*Assigned task*:
Each line below from the one containing "### Goals and Objectives" through the one containing "1. The project" is to be given again exactly, and no line outside that span.

Data entries
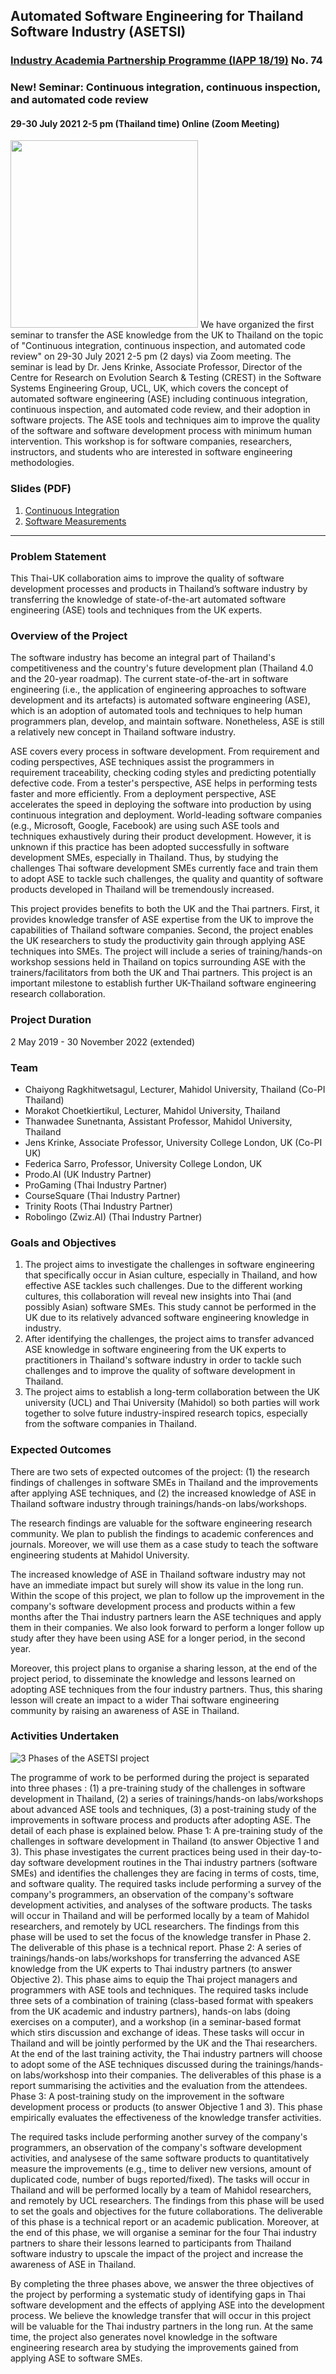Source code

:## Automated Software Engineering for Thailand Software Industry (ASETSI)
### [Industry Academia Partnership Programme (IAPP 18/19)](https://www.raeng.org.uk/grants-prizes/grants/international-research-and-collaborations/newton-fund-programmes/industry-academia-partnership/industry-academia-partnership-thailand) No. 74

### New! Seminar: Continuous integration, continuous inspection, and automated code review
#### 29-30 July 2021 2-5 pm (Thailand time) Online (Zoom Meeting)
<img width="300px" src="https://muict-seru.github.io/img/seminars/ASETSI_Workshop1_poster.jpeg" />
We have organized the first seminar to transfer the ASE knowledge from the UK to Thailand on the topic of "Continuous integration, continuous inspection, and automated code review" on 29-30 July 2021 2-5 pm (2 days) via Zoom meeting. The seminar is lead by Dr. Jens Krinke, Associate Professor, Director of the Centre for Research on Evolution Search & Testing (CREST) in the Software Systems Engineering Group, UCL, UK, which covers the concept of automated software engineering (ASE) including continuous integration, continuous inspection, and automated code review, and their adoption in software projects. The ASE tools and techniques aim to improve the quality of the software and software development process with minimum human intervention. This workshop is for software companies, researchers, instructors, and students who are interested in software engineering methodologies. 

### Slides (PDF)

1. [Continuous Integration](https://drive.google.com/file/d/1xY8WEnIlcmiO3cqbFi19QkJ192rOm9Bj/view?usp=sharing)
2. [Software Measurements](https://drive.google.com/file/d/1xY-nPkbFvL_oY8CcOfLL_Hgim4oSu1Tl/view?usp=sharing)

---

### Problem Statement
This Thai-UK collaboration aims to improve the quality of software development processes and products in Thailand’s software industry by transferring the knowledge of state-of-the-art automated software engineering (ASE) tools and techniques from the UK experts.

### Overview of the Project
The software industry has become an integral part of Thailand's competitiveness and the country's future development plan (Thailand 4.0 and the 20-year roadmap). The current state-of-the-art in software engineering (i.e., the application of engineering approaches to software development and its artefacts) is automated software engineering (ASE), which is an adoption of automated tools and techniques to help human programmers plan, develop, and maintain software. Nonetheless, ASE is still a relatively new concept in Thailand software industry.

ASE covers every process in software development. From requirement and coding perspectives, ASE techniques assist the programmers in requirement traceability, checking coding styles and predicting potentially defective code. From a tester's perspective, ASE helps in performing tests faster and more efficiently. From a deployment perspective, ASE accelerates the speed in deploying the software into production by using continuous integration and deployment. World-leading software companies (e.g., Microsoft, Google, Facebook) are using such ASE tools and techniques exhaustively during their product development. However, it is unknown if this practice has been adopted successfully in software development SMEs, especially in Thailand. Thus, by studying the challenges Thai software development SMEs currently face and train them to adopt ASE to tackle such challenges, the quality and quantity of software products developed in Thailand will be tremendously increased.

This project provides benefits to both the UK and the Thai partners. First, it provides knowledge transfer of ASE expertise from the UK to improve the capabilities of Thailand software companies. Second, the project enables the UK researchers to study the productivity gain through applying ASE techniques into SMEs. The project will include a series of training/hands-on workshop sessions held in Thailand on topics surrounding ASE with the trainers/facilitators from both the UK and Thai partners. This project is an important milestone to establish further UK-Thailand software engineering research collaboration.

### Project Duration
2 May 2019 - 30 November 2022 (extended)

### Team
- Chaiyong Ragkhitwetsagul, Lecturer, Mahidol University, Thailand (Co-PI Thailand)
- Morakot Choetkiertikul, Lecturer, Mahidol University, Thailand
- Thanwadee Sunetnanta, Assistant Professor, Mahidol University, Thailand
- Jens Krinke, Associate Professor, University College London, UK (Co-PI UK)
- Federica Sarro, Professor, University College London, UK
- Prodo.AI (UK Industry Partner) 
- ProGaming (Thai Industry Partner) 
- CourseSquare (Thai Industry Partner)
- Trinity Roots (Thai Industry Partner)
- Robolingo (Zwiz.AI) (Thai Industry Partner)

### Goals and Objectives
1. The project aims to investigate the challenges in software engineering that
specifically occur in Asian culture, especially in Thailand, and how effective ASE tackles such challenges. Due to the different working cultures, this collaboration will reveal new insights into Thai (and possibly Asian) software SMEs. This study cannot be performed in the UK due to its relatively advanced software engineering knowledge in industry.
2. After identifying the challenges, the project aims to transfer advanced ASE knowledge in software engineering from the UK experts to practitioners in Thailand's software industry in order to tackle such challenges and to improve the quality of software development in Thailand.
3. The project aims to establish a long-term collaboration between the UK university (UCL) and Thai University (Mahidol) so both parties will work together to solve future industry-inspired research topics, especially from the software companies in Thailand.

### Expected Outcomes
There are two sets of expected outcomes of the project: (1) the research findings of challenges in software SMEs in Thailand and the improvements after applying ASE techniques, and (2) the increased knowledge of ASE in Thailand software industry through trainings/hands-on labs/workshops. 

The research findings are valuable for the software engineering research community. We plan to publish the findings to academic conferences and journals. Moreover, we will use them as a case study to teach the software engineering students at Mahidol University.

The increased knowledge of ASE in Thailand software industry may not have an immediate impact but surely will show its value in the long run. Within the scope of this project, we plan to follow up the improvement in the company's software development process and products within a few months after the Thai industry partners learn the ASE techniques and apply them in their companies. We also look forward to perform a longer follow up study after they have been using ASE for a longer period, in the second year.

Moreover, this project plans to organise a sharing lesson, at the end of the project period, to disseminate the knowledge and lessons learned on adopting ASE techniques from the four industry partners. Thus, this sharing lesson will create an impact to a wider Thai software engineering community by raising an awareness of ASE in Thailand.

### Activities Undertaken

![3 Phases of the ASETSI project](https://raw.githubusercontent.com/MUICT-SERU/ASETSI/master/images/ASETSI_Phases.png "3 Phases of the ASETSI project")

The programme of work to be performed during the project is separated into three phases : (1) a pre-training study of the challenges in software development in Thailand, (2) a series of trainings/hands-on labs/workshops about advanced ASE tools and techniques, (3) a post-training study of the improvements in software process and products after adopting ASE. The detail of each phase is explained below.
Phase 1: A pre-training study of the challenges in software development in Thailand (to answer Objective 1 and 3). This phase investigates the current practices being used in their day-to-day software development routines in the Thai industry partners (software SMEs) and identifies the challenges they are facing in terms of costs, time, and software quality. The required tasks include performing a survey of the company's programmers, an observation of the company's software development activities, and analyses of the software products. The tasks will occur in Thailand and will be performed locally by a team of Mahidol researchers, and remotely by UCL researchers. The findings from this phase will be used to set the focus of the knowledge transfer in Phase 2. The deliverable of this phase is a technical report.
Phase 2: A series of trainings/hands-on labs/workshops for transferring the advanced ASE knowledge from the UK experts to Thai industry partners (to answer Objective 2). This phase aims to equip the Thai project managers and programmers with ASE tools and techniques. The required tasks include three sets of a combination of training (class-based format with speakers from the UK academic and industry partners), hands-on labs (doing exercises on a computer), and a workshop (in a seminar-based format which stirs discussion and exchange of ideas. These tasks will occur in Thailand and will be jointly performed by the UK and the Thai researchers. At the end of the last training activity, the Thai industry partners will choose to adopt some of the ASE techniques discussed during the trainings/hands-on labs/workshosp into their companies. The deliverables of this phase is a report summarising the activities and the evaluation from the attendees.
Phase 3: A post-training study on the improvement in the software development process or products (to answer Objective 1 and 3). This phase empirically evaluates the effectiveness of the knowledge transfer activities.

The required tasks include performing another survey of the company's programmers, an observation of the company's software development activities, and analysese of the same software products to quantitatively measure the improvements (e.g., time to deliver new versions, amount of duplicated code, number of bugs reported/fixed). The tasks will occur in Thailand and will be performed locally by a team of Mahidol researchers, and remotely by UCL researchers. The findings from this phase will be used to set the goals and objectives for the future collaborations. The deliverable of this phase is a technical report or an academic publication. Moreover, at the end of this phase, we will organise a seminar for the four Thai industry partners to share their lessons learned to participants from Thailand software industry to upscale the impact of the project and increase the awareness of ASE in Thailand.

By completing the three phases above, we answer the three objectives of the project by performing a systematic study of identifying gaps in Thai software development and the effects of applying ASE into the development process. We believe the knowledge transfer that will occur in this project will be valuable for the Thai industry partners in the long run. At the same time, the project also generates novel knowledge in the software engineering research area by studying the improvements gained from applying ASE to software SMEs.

*Result for this exercise*:
### Goals and Objectives
1. The project aims to investigate the challenges in software engineering that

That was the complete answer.